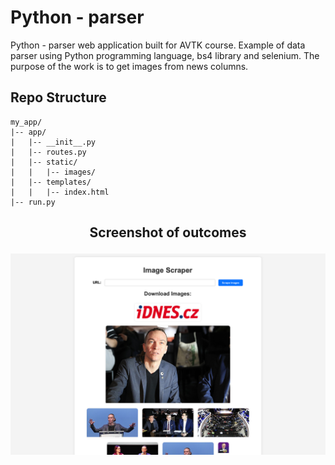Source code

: # Python - parser
Python - parser web application built for AVTK course. Example of data parser using Python programming language, bs4 library and selenium. The purpose of the work is to get images from news columns.
## Repo Structure
```
my_app/
|-- app/
|   |-- __init__.py
|   |-- routes.py
|   |-- static/
|   |   |-- images/
|   |-- templates/
|   |   |-- index.html
|-- run.py

```
## <p align="center">Screenshot of outcomes</p>
<p align="center"><img src="https://github.com/bogdanvyzhlov/bachelor_dl/blob/main/app/static/outcome.png" alt="ER" width="600"/></p>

********************

_TASK DETAILS_. If an entry holds an image, omit that image and print the remainder exactly as it stands.

_REPLY TO THE EXERCISE_.
Source code

: # Python - parser
Python - parser web application built for AVTK course. Example of data parser using Python programming language, bs4 library and selenium. The purpose of the work is to get images from news columns.
## Repo Structure
```
my_app/
|-- app/
|   |-- __init__.py
|   |-- routes.py
|   |-- static/
|   |   |-- images/
|   |-- templates/
|   |   |-- index.html
|-- run.py

```
## <p align="center">Screenshot of outcomes</p>
<p align="center"><img src="https://github.com/bogdanvyzhlov/bachelor_dl/blob/main/app/static/outcome.png" alt="ER" width="600"/></p>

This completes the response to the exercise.